* YOUR GOAL
Within the records, find every line that includes the word "SPOE" and copy it.

* RECORDS SHOWN
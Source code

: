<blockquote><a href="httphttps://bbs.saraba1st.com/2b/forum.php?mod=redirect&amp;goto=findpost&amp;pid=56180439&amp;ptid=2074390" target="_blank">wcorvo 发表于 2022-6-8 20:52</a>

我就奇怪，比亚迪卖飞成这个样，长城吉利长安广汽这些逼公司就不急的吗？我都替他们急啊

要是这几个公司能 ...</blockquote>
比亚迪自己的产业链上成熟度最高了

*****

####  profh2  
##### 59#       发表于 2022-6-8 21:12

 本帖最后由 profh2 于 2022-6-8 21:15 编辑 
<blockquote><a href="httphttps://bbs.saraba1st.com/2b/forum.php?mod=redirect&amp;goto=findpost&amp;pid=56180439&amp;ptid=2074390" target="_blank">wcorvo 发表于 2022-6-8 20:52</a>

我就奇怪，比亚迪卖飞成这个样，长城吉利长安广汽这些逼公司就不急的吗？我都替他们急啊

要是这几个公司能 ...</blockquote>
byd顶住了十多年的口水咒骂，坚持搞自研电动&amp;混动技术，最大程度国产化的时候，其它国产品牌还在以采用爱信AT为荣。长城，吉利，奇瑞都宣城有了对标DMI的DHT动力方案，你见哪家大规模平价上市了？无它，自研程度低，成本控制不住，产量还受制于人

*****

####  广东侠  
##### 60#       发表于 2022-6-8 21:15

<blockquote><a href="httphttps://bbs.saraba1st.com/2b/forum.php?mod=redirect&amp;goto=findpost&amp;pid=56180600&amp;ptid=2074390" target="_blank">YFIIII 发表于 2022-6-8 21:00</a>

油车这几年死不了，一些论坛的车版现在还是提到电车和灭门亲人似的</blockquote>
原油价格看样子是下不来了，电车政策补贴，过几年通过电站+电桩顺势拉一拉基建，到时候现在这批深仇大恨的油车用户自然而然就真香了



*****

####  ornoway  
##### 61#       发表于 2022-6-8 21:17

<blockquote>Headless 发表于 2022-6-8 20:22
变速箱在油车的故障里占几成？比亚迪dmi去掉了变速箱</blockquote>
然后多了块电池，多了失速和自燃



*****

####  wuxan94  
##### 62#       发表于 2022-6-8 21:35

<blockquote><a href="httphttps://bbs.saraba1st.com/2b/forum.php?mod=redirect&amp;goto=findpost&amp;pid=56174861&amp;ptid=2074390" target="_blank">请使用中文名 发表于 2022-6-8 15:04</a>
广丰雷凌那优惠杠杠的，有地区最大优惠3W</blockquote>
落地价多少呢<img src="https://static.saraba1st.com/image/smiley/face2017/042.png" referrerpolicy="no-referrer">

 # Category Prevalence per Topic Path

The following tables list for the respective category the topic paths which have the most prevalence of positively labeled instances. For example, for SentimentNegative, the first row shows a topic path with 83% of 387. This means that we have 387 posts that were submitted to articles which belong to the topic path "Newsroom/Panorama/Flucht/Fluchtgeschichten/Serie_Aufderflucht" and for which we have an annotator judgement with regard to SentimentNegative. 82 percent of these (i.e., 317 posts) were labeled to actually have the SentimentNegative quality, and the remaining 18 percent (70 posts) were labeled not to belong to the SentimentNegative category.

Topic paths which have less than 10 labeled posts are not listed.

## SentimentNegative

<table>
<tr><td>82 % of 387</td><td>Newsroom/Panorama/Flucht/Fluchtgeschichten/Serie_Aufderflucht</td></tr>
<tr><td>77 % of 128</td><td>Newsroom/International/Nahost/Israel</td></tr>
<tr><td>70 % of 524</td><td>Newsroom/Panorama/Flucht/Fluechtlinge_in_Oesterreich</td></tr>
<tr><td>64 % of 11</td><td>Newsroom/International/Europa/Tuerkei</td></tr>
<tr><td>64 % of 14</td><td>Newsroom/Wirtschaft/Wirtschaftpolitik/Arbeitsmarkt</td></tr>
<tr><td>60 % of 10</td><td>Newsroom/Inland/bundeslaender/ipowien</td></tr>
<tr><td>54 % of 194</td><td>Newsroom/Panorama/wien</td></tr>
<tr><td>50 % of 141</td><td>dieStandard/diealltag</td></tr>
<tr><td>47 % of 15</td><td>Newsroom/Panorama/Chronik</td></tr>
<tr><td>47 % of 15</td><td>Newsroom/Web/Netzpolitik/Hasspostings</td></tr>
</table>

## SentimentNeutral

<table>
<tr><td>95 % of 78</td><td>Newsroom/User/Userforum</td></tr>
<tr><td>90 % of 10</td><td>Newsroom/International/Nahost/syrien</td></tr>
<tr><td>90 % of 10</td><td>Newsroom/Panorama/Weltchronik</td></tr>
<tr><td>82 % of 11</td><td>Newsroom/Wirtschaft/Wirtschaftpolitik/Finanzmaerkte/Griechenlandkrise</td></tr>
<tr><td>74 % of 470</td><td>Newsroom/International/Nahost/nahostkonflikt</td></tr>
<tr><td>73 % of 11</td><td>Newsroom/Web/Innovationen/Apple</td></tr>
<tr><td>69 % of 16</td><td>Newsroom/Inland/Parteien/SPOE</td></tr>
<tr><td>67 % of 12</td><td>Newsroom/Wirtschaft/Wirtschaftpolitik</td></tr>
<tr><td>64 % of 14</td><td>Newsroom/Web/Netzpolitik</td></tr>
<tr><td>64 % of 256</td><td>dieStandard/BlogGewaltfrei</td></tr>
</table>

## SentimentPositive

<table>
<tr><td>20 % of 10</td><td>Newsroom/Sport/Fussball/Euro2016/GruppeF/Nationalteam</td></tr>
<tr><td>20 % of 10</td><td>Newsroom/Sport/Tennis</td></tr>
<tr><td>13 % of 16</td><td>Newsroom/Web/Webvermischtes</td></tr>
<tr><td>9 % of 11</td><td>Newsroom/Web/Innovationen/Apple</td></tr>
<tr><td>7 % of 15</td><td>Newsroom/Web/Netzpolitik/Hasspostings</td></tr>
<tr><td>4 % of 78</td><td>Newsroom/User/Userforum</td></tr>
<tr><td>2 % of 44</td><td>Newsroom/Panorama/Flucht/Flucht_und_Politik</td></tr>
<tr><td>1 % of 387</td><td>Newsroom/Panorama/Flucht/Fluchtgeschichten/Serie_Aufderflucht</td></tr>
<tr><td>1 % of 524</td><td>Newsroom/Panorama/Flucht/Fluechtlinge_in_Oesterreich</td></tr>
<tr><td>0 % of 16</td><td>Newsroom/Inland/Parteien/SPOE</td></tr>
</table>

* RESPONSE TO THIS EXERCISE
<tr><td>69 % of 16</td><td>Newsroom/Inland/Parteien/SPOE</td></tr>
<tr><td>0 % of 16</td><td>Newsroom/Inland/Parteien/SPOE</td></tr>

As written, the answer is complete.